• **EXERCISE INSTRUCTIONS**
Instruction for the data below: set down exactly the lines from the line with "## 🌐 Browser Compatibility" to the line with "discriminating the classes.", inclusive, and no others.

• **DATASET**
____________

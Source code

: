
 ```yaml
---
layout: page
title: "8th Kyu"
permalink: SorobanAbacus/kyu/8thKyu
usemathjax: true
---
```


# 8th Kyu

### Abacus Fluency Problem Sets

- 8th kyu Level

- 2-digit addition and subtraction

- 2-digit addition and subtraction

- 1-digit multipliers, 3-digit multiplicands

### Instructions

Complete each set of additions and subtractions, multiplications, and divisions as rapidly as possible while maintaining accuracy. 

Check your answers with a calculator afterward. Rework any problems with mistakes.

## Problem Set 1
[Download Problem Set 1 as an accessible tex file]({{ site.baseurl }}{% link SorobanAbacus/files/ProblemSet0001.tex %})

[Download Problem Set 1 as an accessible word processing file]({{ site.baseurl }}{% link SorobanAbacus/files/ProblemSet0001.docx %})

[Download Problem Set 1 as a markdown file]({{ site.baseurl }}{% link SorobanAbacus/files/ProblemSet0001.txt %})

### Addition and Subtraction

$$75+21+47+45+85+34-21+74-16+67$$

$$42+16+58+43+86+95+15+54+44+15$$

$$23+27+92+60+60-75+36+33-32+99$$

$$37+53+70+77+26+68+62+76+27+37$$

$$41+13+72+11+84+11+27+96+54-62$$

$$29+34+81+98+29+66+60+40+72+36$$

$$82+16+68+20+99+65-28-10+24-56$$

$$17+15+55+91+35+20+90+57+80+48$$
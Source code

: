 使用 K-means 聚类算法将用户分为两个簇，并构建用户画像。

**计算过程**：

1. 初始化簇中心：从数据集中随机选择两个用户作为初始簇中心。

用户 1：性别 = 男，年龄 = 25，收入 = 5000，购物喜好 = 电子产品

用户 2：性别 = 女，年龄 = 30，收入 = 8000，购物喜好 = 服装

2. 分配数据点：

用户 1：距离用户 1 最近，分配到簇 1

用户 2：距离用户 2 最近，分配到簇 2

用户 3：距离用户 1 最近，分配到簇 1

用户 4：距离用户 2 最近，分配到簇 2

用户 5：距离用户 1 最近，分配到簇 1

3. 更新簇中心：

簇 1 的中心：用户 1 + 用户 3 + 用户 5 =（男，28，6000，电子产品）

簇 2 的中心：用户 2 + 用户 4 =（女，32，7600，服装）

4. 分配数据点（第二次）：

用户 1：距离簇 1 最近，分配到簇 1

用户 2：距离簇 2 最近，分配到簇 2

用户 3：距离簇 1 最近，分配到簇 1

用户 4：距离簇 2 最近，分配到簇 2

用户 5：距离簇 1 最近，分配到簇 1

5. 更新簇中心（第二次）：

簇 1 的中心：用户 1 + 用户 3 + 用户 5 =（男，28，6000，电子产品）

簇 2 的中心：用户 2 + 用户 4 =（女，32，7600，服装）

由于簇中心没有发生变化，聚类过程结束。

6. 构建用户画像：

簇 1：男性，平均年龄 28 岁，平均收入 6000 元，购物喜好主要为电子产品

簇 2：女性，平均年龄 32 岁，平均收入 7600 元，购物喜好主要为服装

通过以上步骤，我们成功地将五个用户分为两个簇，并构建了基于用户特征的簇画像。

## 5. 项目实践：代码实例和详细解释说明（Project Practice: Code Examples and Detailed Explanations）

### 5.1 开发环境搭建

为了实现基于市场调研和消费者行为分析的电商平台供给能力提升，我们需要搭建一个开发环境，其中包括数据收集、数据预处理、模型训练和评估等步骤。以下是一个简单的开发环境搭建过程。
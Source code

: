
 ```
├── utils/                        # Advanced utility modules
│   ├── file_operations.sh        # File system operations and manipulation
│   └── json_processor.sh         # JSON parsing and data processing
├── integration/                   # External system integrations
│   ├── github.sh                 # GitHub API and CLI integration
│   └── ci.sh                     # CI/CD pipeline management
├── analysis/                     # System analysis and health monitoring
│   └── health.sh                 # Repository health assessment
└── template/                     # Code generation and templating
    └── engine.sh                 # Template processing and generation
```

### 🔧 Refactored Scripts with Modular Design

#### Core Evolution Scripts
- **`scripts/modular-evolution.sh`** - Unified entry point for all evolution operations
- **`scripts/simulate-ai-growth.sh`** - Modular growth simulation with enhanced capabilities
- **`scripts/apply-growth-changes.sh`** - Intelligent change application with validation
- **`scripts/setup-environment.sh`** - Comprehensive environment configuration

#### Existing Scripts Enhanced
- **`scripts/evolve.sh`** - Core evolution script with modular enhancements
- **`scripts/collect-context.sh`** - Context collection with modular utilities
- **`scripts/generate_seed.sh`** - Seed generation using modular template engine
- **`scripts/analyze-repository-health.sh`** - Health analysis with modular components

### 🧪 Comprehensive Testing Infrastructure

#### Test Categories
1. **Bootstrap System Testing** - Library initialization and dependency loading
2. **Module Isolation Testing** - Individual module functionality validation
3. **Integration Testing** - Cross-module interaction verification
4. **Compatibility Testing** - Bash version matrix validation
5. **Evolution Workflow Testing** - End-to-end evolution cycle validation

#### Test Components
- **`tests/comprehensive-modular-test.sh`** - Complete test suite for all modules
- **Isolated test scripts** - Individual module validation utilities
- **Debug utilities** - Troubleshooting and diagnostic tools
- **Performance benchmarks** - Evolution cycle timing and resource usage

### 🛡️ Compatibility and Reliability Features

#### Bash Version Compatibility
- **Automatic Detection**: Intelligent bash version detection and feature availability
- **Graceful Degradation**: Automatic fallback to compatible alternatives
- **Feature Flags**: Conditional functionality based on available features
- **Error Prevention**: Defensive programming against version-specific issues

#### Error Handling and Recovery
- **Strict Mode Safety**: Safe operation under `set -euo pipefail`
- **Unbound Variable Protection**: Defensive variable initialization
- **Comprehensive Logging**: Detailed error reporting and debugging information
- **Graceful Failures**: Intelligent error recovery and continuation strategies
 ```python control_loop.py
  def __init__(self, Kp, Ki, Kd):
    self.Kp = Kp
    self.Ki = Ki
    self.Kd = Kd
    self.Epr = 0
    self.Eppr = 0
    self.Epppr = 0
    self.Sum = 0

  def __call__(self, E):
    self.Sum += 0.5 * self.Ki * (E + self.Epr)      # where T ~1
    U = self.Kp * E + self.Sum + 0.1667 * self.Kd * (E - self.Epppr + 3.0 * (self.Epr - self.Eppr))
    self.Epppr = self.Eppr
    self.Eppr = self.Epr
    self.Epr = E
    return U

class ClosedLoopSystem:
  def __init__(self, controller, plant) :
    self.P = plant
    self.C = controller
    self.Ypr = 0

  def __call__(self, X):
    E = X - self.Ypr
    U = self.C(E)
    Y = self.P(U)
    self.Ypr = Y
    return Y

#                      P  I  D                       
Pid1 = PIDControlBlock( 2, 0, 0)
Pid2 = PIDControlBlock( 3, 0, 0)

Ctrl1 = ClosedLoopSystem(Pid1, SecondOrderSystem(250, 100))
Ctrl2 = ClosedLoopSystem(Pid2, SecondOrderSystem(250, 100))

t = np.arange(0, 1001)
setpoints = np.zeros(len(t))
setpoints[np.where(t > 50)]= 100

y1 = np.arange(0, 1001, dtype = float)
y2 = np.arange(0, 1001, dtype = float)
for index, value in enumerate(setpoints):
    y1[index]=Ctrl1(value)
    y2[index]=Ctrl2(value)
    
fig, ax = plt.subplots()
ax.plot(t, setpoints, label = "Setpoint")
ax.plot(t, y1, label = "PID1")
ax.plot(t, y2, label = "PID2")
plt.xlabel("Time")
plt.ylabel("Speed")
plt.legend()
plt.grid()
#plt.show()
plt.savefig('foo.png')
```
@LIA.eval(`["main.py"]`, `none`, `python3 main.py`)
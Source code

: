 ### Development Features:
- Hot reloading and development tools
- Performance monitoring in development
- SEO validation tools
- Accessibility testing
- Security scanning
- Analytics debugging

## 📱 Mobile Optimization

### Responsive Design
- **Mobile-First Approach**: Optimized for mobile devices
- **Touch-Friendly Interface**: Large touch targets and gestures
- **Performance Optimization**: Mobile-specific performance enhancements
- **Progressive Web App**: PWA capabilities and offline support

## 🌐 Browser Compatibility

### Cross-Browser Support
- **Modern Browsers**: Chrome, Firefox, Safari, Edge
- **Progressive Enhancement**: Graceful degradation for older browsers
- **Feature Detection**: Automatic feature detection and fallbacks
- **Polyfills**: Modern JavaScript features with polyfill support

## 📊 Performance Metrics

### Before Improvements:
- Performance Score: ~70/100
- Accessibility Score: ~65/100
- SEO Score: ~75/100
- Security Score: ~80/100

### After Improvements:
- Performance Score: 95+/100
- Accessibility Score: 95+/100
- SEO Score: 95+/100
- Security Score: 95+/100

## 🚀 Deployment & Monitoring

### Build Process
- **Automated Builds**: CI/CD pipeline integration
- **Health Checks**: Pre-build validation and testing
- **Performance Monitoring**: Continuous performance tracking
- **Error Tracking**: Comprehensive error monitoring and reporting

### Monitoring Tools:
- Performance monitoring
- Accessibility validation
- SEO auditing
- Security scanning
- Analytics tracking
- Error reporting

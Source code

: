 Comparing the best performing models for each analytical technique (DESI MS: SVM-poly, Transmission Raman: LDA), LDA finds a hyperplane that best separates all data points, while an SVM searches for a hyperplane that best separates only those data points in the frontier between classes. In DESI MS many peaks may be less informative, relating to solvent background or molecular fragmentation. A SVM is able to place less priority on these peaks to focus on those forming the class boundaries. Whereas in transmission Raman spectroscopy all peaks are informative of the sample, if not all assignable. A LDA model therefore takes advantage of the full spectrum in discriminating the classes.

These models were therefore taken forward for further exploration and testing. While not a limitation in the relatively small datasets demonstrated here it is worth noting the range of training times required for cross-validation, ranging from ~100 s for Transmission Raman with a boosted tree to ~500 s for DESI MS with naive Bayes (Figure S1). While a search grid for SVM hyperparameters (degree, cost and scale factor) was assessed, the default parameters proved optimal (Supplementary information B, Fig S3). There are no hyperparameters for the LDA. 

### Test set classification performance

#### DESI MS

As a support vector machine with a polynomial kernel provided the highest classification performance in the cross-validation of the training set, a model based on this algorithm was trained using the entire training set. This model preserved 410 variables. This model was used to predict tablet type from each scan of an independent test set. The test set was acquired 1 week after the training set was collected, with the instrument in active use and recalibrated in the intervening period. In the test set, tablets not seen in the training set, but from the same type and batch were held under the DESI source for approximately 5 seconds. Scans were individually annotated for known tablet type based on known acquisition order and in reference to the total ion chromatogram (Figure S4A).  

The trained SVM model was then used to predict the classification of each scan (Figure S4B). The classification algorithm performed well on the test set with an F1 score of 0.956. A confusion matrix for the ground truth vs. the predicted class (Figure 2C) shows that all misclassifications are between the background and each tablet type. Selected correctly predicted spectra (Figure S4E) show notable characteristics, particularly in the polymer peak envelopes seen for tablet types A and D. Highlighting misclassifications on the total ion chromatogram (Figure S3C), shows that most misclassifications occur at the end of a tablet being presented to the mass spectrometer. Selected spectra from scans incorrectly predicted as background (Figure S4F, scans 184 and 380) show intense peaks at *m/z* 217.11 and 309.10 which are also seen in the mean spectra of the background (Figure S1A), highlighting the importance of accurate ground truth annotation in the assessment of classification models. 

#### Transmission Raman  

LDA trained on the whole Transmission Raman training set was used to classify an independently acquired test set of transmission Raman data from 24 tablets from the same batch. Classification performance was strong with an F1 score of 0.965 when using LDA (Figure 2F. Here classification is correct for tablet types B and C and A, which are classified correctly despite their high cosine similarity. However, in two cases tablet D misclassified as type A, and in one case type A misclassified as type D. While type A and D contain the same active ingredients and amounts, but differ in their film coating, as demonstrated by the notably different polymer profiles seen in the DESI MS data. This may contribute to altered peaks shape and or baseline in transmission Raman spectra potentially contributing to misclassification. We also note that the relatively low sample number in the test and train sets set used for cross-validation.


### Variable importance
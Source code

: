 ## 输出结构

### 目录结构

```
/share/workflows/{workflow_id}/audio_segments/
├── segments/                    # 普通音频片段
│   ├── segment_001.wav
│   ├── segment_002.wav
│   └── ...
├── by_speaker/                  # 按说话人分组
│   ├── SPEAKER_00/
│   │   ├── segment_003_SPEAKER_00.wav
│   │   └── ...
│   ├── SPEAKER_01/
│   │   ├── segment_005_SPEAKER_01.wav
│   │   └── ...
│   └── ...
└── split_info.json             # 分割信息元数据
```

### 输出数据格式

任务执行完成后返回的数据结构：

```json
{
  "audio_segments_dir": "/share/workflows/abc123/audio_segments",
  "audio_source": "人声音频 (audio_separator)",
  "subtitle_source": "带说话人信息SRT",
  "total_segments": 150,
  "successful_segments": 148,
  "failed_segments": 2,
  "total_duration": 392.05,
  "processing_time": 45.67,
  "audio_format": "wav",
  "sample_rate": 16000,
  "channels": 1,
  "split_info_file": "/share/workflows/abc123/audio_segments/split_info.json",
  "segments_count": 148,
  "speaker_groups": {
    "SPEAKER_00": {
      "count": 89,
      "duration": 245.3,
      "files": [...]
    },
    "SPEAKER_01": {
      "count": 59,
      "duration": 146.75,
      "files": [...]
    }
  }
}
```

____________

• **RESPONSE BOX**
## 🌐 Browser Compatibility

### Cross-Browser Support
- **Modern Browsers**: Chrome, Firefox, Safari, Edge
- **Progressive Enhancement**: Graceful degradation for older browsers
- **Feature Detection**: Automatic feature detection and fallbacks
- **Polyfills**: Modern JavaScript features with polyfill support

## 📊 Performance Metrics

### Before Improvements:
- Performance Score: ~70/100
- Accessibility Score: ~65/100
- SEO Score: ~75/100
- Security Score: ~80/100

### After Improvements:
- Performance Score: 95+/100
- Accessibility Score: 95+/100
- SEO Score: 95+/100
- Security Score: 95+/100

## 🚀 Deployment & Monitoring

### Build Process
- **Automated Builds**: CI/CD pipeline integration
- **Health Checks**: Pre-build validation and testing
- **Performance Monitoring**: Continuous performance tracking
- **Error Tracking**: Comprehensive error monitoring and reporting

### Monitoring Tools:
- Performance monitoring
- Accessibility validation
- SEO auditing
- Security scanning
- Analytics tracking
- Error reporting

Source code

: Comparing the best performing models for each analytical technique (DESI MS: SVM-poly, Transmission Raman: LDA), LDA finds a hyperplane that best separates all data points, while an SVM searches for a hyperplane that best separates only those data points in the frontier between classes. In DESI MS many peaks may be less informative, relating to solvent background or molecular fragmentation. A SVM is able to place less priority on these peaks to focus on those forming the class boundaries. Whereas in transmission Raman spectroscopy all peaks are informative of the sample, if not all assignable. A LDA model therefore takes advantage of the full spectrum in discriminating the classes.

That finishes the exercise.